Narnia And Beyond by Thomas Howard

Narnia And Beyond by Thomas Howard

Author:Thomas Howard [Howard, Thomas]
Language: eng
Format: epub
Tags: Spiritual & Religion
ISBN: 9781586171483
Publisher: Ignatius Press
Published: 2010-01-15T06:00:00+00:00


CHAPTER FIVE

That Hideous Strength:

The Miserific Vision

A close commentary on That Hideous Strength could easily run to thousands of pages, since we have here a kind of narrative analogous to the visionary novels of George MacDonald and Charles Williams. The most obvious effect of this sort of narrative on the prose itself is that it is possible to “unpack” every phrase and to discover therein themes and images that all open out onto the gigantic vista lying around the borders of the small part of the tale that forms the immediate drama in the book itself. Put another way, the narrative is closer in its texture to poetry or to pageant than it is to the prose that we are accustomed to meet in novels. You can creep line by line through a poem—say The Faerie Queene or Paradise Lost or Four Quartets—and the work will sustain and reward this line-by-line scrutiny, even if the reader of your commentary cannot sustain it. The point here is that we expect extreme economy, even density, in poetry; we know that the language, image by image, sound by sound, word by word, represents the purest possible product of the fiercest refining heat that the poet’s imagination can bring to bear on his materials. To try to say exactly what Spenser or Milton or Eliot have said in their poems, the critic must run to thousands of words, and when he has finished he must send the reader back to the poem itself with the confession that his commentary is about as close to the poet’s achievement as is a contour map to the Alps.

This is true of all good prose narrative as well.
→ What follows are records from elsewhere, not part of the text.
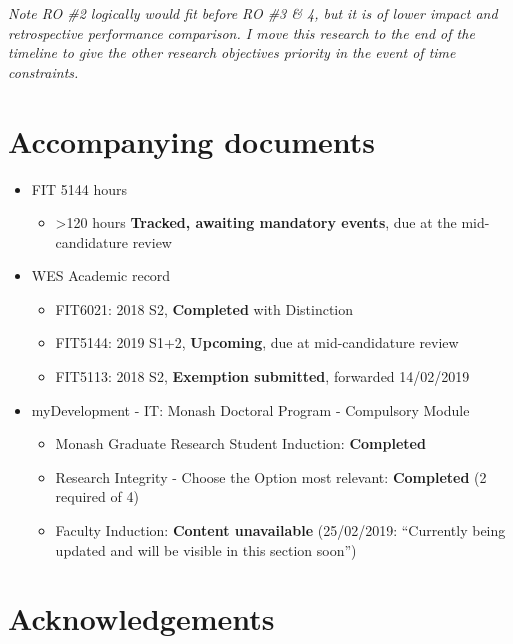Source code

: \documentclass{monashthesis}
\begin{document}
\emph{Note RO \#2 logically would fit before RO \#3 \& 4, but it is of
lower impact and retrospective performance comparison. I move this
research to the end of the timeline to give the other research
objectives priority in the event of time constraints.}

\section{Accompanying documents}\label{accompanying-documents}

\begin{itemize}
\tightlist
\item
  FIT 5144 hours

  \begin{itemize}
  \tightlist
  \item
    \textgreater{}120 hours \textbf{Tracked, awaiting mandatory events},
    due at the mid-candidature review
  \end{itemize}
\item
  WES Academic record

  \begin{itemize}
  \tightlist
  \item
    FIT6021: 2018 S2, \textbf{Completed} with Distinction
  \item
    FIT5144: 2019 S1+2, \textbf{Upcoming}, due at mid-candidature review
  \item
    FIT5113: 2018 S2, \textbf{Exemption submitted}, forwarded 14/02/2019
  \end{itemize}
\item
  myDevelopment - IT: Monash Doctoral Program - Compulsory Module

  \begin{itemize}
  \tightlist
  \item
    Monash Graduate Research Student Induction: \textbf{Completed}
  \item
    Research Integrity - Choose the Option most relevant:
    \textbf{Completed} (2 required of 4)
  \item
    Faculty Induction: \textbf{Content unavailable} (25/02/2019:
    ``Currently being updated and will be visible in this section
    soon'')
  \end{itemize}
\end{itemize}

\section{Acknowledgements}\label{sec:source}
\end{document}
It is not as though we may say that Spenser has to refine his materials while Tolstoy or James may load theirs up with alloy and dross. There is, presumably, no epaulette in Tolstoy and no tassel in James that is there at a mere hap. It is extremely difficult to chase down just what the final difference is between poetry and prose: but we may say lamely that in the common run of things any given page of James will not invite as many lines of explication as will a page of Eliot. That is perhaps a misleading way of putting it, since you can write as fat a book about Isabel Archer as you can about Prufrock—but remember that Isabel Archer has three hundred pages to herself and Prufrock has only five.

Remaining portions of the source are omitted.